● **Task to complete**: Nothing beyond the line containing "Significant computational advantages" is to be printed; print exactly each line from the start of the records below through that line, leaving out pictures.

● **Available records**:
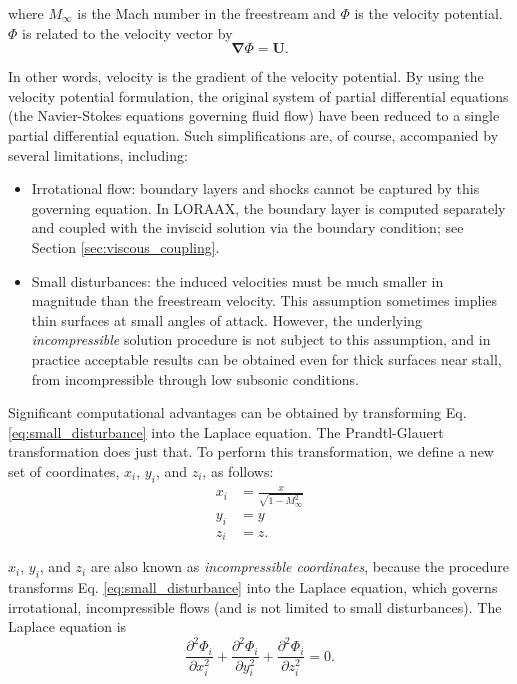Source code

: \documentclass[11pt]{article}
\begin{document}
\noindent where $M_\infty$ is the Mach number in the freestream and $\Phi$ is
the velocity potential. $\Phi$ is related to the velocity vector by
\begin{equation}
	\mathbf{\nabla}\Phi = \mathbf{U}.
	\label{eq:velocity_potential}
\end{equation}

\noindent In other words, velocity is the gradient of the velocity potential. By
using the velocity potential formulation, the original system of partial
differential equations (the Navier-Stokes equations governing fluid flow) have
been reduced to a single partial differential equation. Such simplifications
are, of course, accompanied by several limitations, including:

\begin{itemize}
	\item Irrotational flow: boundary layers and shocks cannot be captured by
		this governing equation. In LORAAX, the boundary layer is computed
		separately and coupled with the inviscid solution via the boundary
		condition; see Section \ref{sec:viscous_coupling}.
	\item Small disturbances: the induced velocities must be much smaller in
		magnitude than the freestream velocity.
		This assumption sometimes implies thin surfaces at small angles of
		attack. However, the underlying \textit{incompressible} solution
		procedure is not subject to this assumption, and in practice acceptable
		results can be obtained even for thick surfaces near stall, from
		incompressible through low subsonic conditions.
\end{itemize}

Significant computational advantages can be obtained by transforming Eq.
\ref{eq:small_disturbance} into the Laplace equation. The Prandtl-Glauert
transformation does just that. To perform this transformation, we define a new
set of coordinates, $x_i$, $y_i$, and $z_i$, as follows:
\begin{align}
	\label{eq:prandtl_glauert_transform}
	x_i & = \frac{x}{\sqrt{1 - M_\infty^2}} \\ \nonumber
	y_i & = y \\ \nonumber
	z_i & = z. \nonumber
\end{align}

\noindent $x_i$, $y_i$, and $z_i$ are also known as \textit{incompressible
coordinates}, because the procedure transforms Eq. \ref{eq:small_disturbance}
into the Laplace equation, which governs irrotational, incompressible flows
(and is not limited to small disturbances). The Laplace equation is
\begin{equation}
	\frac{\partial^2\Phi_i}{\partial x_i^2} +
	\frac{\partial^2\Phi_i}{\partial y_i^2} +
	\frac{\partial^2\Phi_i}{\partial z_i^2} = 0.
	\label{eq:laplace}
\end{equation}
\end{document}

● **Task solution**:
Source code

: \documentclass[11pt]{article}
\begin{document}
\noindent where $M_\infty$ is the Mach number in the freestream and $\Phi$ is
the velocity potential. $\Phi$ is related to the velocity vector by
\begin{equation}
	\mathbf{\nabla}\Phi = \mathbf{U}.
	\label{eq:velocity_potential}
\end{equation}

\noindent In other words, velocity is the gradient of the velocity potential. By
using the velocity potential formulation, the original system of partial
differential equations (the Navier-Stokes equations governing fluid flow) have
been reduced to a single partial differential equation. Such simplifications
are, of course, accompanied by several limitations, including:

\begin{itemize}
	\item Irrotational flow: boundary layers and shocks cannot be captured by
		this governing equation. In LORAAX, the boundary layer is computed
		separately and coupled with the inviscid solution via the boundary
		condition; see Section \ref{sec:viscous_coupling}.
	\item Small disturbances: the induced velocities must be much smaller in
		magnitude than the freestream velocity.
		This assumption sometimes implies thin surfaces at small angles of
		attack. However, the underlying \textit{incompressible} solution
		procedure is not subject to this assumption, and in practice acceptable
		results can be obtained even for thick surfaces near stall, from
		incompressible through low subsonic conditions.
\end{itemize}

Significant computational advantages can be obtained by transforming Eq.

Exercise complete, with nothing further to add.